Saturday, September 3, 2011

A beginning

Well we are down to the last few weeks before I return to London for my final year of my degree. This time next year I will be working as an Accountant hard to believe. Though it is more irritating at how long it took me to get here. Oh well every great story has to start somewhere right.... and 32 isn't that old..... Well life has to start sometime and this summer home has shown me a lot of things about myself. Think we all have a hard time with who we are and the feeling that we haven't done enough. Maybe that is just me but it seems that has been bugging me most of the summer. With the drought here at home and my grandmother having fallen and broken her hip things seem so uncertain and unsettling.

Ever since I landed here in June I have been hoping for rain and it hasn't come. I have watched the grass wilt and dry up and eventually disappear. Right now the cows look like they have come off a hard winter and it is just barely September. Then my Grandmother fell and broke her hip and the family problems have become an issue. There is little I can do since grandmother has given her medical power of attorney to my cousin, and we  were not even told what had happened until several days later. I know it would be easier on all concerned if she is kept at the nursing/rehabilitation home, but she has lived in that house for 50+ years. I know it is galling for her to be powerless and depend on others when she has been independent for so long. However it is becoming apparent that most of the family is desirous to keep her where she is because it is in a more convenient location. As opposed to her being on the south west side of Houston she is now 30 min away in the Woodlands.

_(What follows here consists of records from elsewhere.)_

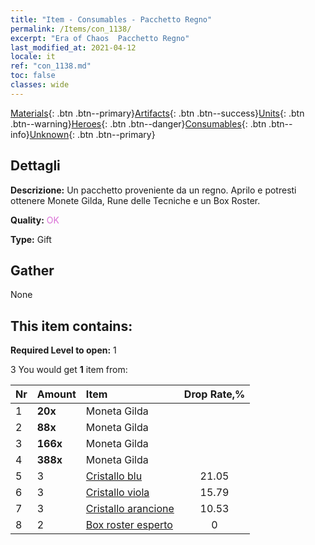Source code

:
 ```yaml
---
title: "Item - Consumables - Pacchetto Regno"
permalink: /Items/con_1138/
excerpt: "Era of Chaos  Pacchetto Regno"
last_modified_at: 2021-04-12
locale: it
ref: "con_1138.md"
toc: false
classes: wide
---
```

 [Materials](/it/Items/){: .btn .btn--primary}[Artifacts](/it/Items/Artifacts/){: .btn .btn--success}[Units](/it/Items/Units/){: .btn .btn--warning}[Heroes](/it/Items/Heroes/){: .btn .btn--danger}[Consumables](/it/Items/Consumables/){: .btn .btn--info}[Unknown](/it/Items/Unknown/){: .btn .btn--primary}

## Dettagli
 **Descrizione:** Un pacchetto proveniente da un regno. Aprilo e potresti ottenere Monete Gilda, Rune delle Tecniche e un Box Roster.

 **Quality:** <span style="color: #DA70D6">OK</span>

 **Type:** Gift

## Gather

  None

## This item contains:

 **Required Level to open:** 1

 3 You would get **1** item  from:

  | Nr | Amount |     Item    | Drop Rate,% |
  |:---|:-------|:------------|:---------:|
  | 1 |  **20x** | Moneta Gilda |  | 21.05 | 
  | 2 |  **88x** | Moneta Gilda |  | 15.79 | 
  | 3 |  **166x** | Moneta Gilda |  | 10.53 | 
  | 4 |  **388x** | Moneta Gilda |  | 5.26 | 
  | 5 | 3 | [Cristallo blu](/it/Items/con_716/) | 21.05 | 
  | 6 | 3 | [Cristallo viola](/it/Items/con_720/) | 15.79 | 
  | 7 | 3 | [Cristallo arancione](/it/Items/con_730/) | 10.53 | 
  | 8 | 2 | [Box roster esperto](/it/Items/con_767/) | 0 | 
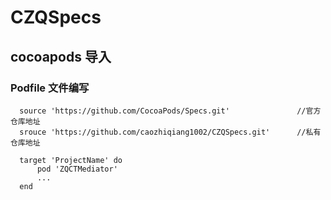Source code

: # CZQSpecs

## cocoapods 导入

### Podfile 文件编写
```
  source 'https://github.com/CocoaPods/Specs.git'               //官方仓库地址
  srouce 'https://github.com/caozhiqiang1002/CZQSpecs.git'      //私有仓库地址
    
  target 'ProjectName' do  
      pod 'ZQCTMediator'
      ...
  end
```

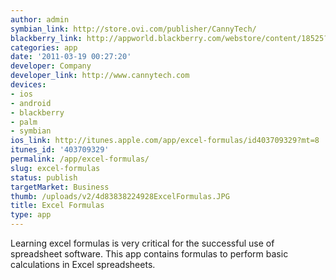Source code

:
 ```yaml
---
author: admin
symbian_link: http://store.ovi.com/publisher/CannyTech/
blackberry_link: http://appworld.blackberry.com/webstore/content/18525?lang=en
categories: app
date: '2011-03-19 00:27:20'
developer: Company
developer_link: http://www.cannytech.com
devices: 
- ios
- android
- blackberry
- palm
- symbian
ios_link: http://itunes.apple.com/app/excel-formulas/id403709329?mt=8
itunes_id: '403709329'
permalink: /app/excel-formulas/
slug: excel-formulas
status: publish
targetMarket: Business
thumb: /uploads/v2/4d83838224928ExcelFormulas.JPG
title: Excel Formulas
type: app
---
```


Learning excel formulas is very critical for the successful use of spreadsheet software. This app contains formulas to perform basic calculations in Excel spreadsheets. 
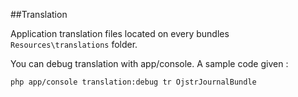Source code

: ##Translation

Application translation files located on every bundles `Resources\translations` folder.

You can debug translation with app/console. A sample code given : 

```
php app/console translation:debug tr OjstrJournalBundle
```

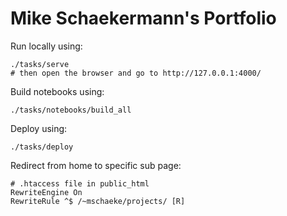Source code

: # Mike Schaekermann's Portfolio

Run locally using:

```
./tasks/serve
# then open the browser and go to http://127.0.0.1:4000/
```

Build notebooks using:

```
./tasks/notebooks/build_all
```

Deploy using:

```
./tasks/deploy
```

Redirect from home to specific sub page:

```
# .htaccess file in public_html
RewriteEngine On
RewriteRule ^$ /~mschaeke/projects/ [R]
```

The issue boils down to the fact that I think she is already losing the will to go on because of where she is and even though it would be a pain would like for her to stay in her home as long as she can. I am not sure how long she will live but I would like her to be comfortable and in her home as long as it is feesable. She hasn't always been the best grandmother and the way she treated mom over the years has been less than kind. She also for reasons I have yet to fathom encouraged both sides of the family to not communicate with one another. I think it was a power thing and an attention thing. But she is my only living grandmother that trumps everything else, because I am not that kind of person to turn my back on family. Not to mention guess it is also from some misplaced hope that when I get to be as old as her someone will care enough to fight for me since well I have not always been the person I wish I was.

But I leave on the 20th and will not be here to do much and that makes me very concerned. What if she needs me and I am not here. The more time I think about it think the fates are throwing me some pretty clear signals. I need to come back to the states after I finish this year. Besides moving to the EU and taking a job because I am afraid of the possible witch hunting that the GOP seems to be hell bent on is not a solution. I suspect maybe I need to come back if only so my little voice might do more to make people realise how wrong and dangerous these people are.